I have my own opinion on this whole "DI" versus "piston" subject, but I won't get into it at this time. However, one thing I will say is that everyone who mentions Eugene Stoner's patent as some sort of authority on the use of the term "piston" in the context of an AR style rifle is wrong.
It is very well known in patent law that the person applying for the patent application can use and redefine words however they want in their patent. Just like some of you are sick of hearing people say something that (you think) is technically wrong, I am sick of people saying something that is legally wrong.

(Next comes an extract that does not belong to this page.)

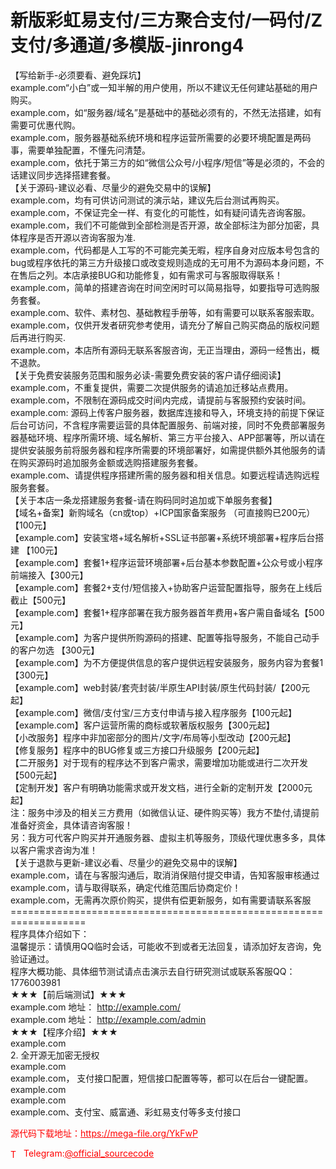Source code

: # 新版彩虹易支付/三方聚合支付/一码付/Z支付/多通道/多模版-jinrong4

【写给新手-必须要看、避免踩坑】<br>example.com“小白”或一知半解的用户使用，所以不建议无任何建站基础的用户购买。<br>example.com，如“服务器/域名”是基础中的基础必须有的，不然无法搭建，如有需要可优惠代购。<br>example.com，服务器基础系统环境和程序运营所需要的必要环境配置是两码事，需要单独配置，不懂先问清楚。<br>example.com，依托于第三方的如“微信公众号/小程序/短信”等是必须的，不会的话建议同步选择搭建套餐。<br>【关于源码-建议必看、尽量少的避免交易中的误解】<br>example.com，均有可供访问测试的演示站，建议先后台测试再购买。<br>example.com，不保证完全一样、有变化的可能性，如有疑问请先咨询客服。<br>example.com，我们不可能做到全部检测是否开源，故全部标注为部分加密，具体程序是否开源以咨询客服为准.<br>example.com，代码都是人工写的不可能完美无暇，程序自身对应版本号包含的bug或程序依托的第三方升级接口或改变规则造成的无可用不为源码本身问题，不在售后之列。本店承接BUG和功能修复，如有需求可与客服取得联系！<br>example.com，简单的搭建咨询在时间空闲时可以简易指导，如要指导可选购服务套餐。<br>example.com、软件、素材包、基础教程手册等，如有需要可以联系客服索取。<br>example.com，仅供开发者研究参考使用，请充分了解自己购买商品的版权问题后再进行购买.<br>example.com，本店所有源码无联系客服咨询，无正当理由，源码一经售出，概不退款。<br>【关于免费安装服务范围和服务必读-需要免费安装的客户请仔细阅读】<br>example.com，不重复提供，需要二次提供服务的请追加迁移站点费用。<br>example.com，不限制在源码成交时间内完成，请提前与客服预约安装时间。<br>example.com: 源码上传客户服务器，数据库连接和导入，环境支持的前提下保证后台可访问，不含程序需要运营的具体配置服务、前端对接，同时不免费部署服务器基础环境、程序所需环境、域名解析、第三方平台接入、APP部署等，所以请在提供安装服务前将服务器和程序所需要的环境部署好，如需提供额外其他服务的请在购买源码时追加服务金额或选购搭建服务套餐。<br>example.com、请提供程序搭建所需的服务器和相关信息。如要远程请选购远程服务套餐。<br>【关于本店一条龙搭建服务套餐-请在购码同时追加或下单服务套餐】<br>【域名+备案】新购域名（cn或top）+ICP国家备案服务 （可直接购已200元） 【100元】<br>【example.com】安装宝塔+域名解析+SSL证书部署+系统环境部署+程序后台搭建 【100元】<br>【example.com】套餐1+程序运营环境部署+后台基本参数配置+公众号或小程序前端接入【300元】<br>【example.com】套餐2+支付/短信接入+协助客户运营配置指导，服务在上线后截止【500元】<br>【example.com】套餐1+程序部署在我方服务器首年费用+客户需自备域名【500元】<br>【example.com】为客户提供所购源码的搭建、配置等指导服务，不能自己动手的客户勿选 【300元】<br>【example.com】为不方便提供信息的客户提供远程安装服务，服务内容为套餐1【300元】<br>【example.com】web封装/套壳封装/半原生API封装/原生代码封装/【200元起】<br>【example.com】微信/支付宝/三方支付申请与接入程序服务【100元起】<br>【example.com】客户运营所需的商标或软著版权服务【300元起】<br>【小改服务】程序中非加密部分的图片/文字/布局等小型改动【200元起】<br>【修复服务】程序中的BUG修复或三方接口升级服务【200元起】<br>【二开服务】对于现有的程序达不到客户需求，需要增加功能或进行二次开发【500元起】<br>【定制开发】客户有明确功能需求或开发文档，进行全新的定制开发【2000元起】<br>注：服务中涉及的相关三方费用（如微信认证、硬件购买等）我方不垫付,请提前准备好资金，具体请咨询客服！<br>另：我方可代客户购买并开通服务器、虚拟主机等服务，顶级代理优惠多多，具体以客户需求咨询为准！<br>【关于退款与更新-建议必看、尽量少的避免交易中的误解】<br>example.com，请在与客服沟通后，取消消保赔付提交申请，告知客服审核通过<br>example.com，请与取得联系，确定代维范围后协商定价！<br>example.com，无需再次原价购买，提供有偿更新服务，如有需要请联系客服<br>===================================================================<br>程序具体介绍如下：<br>温馨提示：请慎用QQ临时会话，可能收不到或者无法回复，请添加好友咨询，免验证通过。<br>程序大概功能、具体细节测试请点击演示去自行研究测试或联系客服QQ：1776003981<br>★★★【前后端测试】★★★<br>example.com 地址： http://example.com/<br>example.com 地址： http://example.com/admin<br>★★★【程序介绍】★★★<br>example.com<br>2. 全开源无加密无授权<br>example.com<br>example.com， 支付接口配置，短信接口配置等等，都可以在后台一键配置。<br>example.com<br>example.com<br>example.com、支付宝、威富通、彩虹易支付等多支付接口<br>


<p style="color: red;">源代码下载地址：<a href="https://mega-file.org/YkFwP" style="color: red;">https://mega-file.org/YkFwP</a></p><p style="color: red;"><img src="https://cdn-icons-png.flaticon.com/512/2111/2111646.png" alt="Telegram Icon" style="width: 16px; vertical-align: middle; margin-right: 5px;">Telegram:<a href="https://t.me/official_sourcecode" style="color: red;">@official_sourcecode</a></p>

IV. APPLICANT MAY BE OWN LEXICOGRAPHER
An [patent] applicant is entitled to be his or her own lexicographer and may rebut the presumption that claim terms are to be given their ordinary and customary meaning by clearly setting forth a definition of the term that is different from its ordinary and customary meaning(s). See In re Paulsen, 30 F.3d 1475, 1480, 31 USPQ2d 1671, 1674 (Fed. Cir. 1994)
http://www.uspto.gov/web/offices/pac/mpep/s2111.html
So Eugene Stoner could have called his rifle's gas system a jelly doughnut system, and that would have been absolutely fine legally, and it would have been written in his patent. But that doesn't make his rifle's gas system a jelly doughnut system.